Information shown Block Start

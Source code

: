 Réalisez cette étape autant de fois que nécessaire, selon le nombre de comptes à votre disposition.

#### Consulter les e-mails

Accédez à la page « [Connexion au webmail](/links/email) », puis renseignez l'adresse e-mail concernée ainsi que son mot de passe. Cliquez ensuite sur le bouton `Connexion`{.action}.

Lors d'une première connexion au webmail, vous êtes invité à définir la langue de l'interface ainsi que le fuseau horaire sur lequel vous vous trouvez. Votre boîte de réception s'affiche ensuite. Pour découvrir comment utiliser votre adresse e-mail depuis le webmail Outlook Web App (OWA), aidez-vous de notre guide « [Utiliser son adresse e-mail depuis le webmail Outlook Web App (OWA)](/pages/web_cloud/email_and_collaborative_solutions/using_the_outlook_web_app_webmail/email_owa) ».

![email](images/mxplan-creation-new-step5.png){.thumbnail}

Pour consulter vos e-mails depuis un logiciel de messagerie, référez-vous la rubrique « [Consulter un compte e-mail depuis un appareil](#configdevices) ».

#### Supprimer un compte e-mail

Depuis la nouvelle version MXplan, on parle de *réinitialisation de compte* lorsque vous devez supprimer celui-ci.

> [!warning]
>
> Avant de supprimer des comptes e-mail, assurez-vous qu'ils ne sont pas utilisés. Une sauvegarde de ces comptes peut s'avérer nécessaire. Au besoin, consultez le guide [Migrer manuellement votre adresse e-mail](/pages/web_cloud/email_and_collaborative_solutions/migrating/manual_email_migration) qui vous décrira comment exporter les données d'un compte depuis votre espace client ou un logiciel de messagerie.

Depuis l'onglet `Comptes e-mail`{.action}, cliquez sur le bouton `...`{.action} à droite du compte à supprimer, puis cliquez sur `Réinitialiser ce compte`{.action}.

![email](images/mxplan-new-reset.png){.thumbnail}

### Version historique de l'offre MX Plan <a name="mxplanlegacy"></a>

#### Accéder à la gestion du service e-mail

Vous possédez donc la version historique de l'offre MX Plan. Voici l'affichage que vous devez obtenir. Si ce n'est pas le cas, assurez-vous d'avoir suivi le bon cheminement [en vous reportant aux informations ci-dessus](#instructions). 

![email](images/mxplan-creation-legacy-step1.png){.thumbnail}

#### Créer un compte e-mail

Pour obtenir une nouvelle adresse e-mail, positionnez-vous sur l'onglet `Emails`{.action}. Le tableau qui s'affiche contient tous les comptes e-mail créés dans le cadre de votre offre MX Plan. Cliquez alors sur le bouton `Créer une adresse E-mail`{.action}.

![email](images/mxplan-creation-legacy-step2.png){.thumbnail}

Information shown Block End

▸ **Required work**
Please find each line in the records above that holds the word "historique", and copy it.

▸ **Answer to the exercise**
### Version historique de l'offre MX Plan <a name="mxplanlegacy"></a>
Vous possédez donc la version historique de l'offre MX Plan. Voici l'affichage que vous devez obtenir. Si ce n'est pas le cas, assurez-vous d'avoir suivi le bon cheminement [en vous reportant aux informations ci-dessus](#instructions). 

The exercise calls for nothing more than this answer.